Full Moon Bonfire
Thursday, June 28, 2018
Sunset – 8:32 pm
Moonrise – 8:59 pm
High Tide (Rockville) – 9:32 pm
~ Full Strawberry Moon ~
Get an early start to the July 4th celebrations with a beautiful bonfire on the beach with friends and neighbors. The bonfire will be near the end of Boardwalk 1 but the exact location won’t be known until that night when we know where is a safe distance from all Turtle nests. I’m sure there will be a good location somewhere on our growing beach that is near Boardwalk 1. Since it is Turtle Season, the bonfire will be out by 10:00 pm.
To keep things simple, each person brings what you want: food, drinks, chairs and a stick of firewood for a big bonfire. Nothing will be provided but a beautiful beach, a bonfire and, hopefully, a full moon.

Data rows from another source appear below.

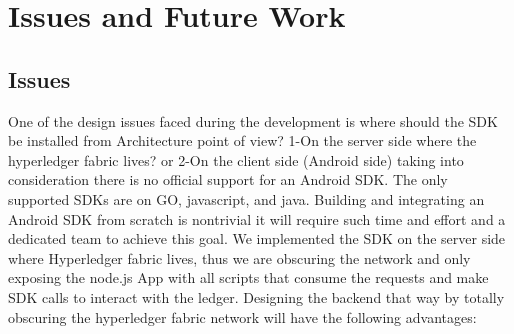 \chapter{Issues and Future Work}


\section{Issues} 
One of the design issues faced during the development is where should the SDK be installed from Architecture point of view?
1-On the server side where the hyperledger fabric lives?  or 2-On the client side (Android side) taking into consideration there is no official support for an Android SDK. The only supported SDKs are on GO, javascript, and java.
Building and integrating an Android SDK from scratch is nontrivial it will require such time and effort and a dedicated team to achieve this goal.   
We implemented the SDK on the server side where Hyperledger fabric lives, thus we are obscuring the network and only exposing the node.js App with all scripts that consume the requests and make SDK calls to interact with the ledger. Designing the backend that way by totally obscuring the hyperledger fabric network will have the following advantages:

Put these dates for the Full Moon Bonfires on your calendar:
- Friday, July 27 (Bonfire to be held Saturday, July 28)
- Sunday, August 26
- Monday, September 24
There’s always plenty of room on the beach for everyone, so invite a friend or bring your house guests.
How the Full Moon got its name.
Per Old Farmers Almanac (https://www.almanac.com/content/full-moon-names):
June: Full Strawberry Moon – The Algonquin tribes knew this Moon as a time to gather ripening strawberries. It is also known as the Rose Moon and the Hot Moon.
I found another web site (http://newsclipper.hubpages.com/hub/The-Moon-Facts-Trivia-and-Folklore) This site also says the Cherokee Indians called it the Green Corn Moon and the English Medieval name was Dyan Moon.
I recently received an email from Coastal Expeditions that included this interesting description of June full moon names….”The June full moon is most often called the Strawberry Moon because it signaled to Algonquin Native Americans that strawberries were ready to be harvested. Other names for this moon are the Rose Moon (in Europe), the Honey Moon and the Hot Moon. In the Lowcountry, the Hot Moon may be the best name, but we particularly like Honey Moon. The June full moon hangs really low in the sky, just above the horizon. As you look through the heavy, humid air at its sunken position, this moon takes on a characteristic amber hue, hence the Honey Moon or Mead Moon.”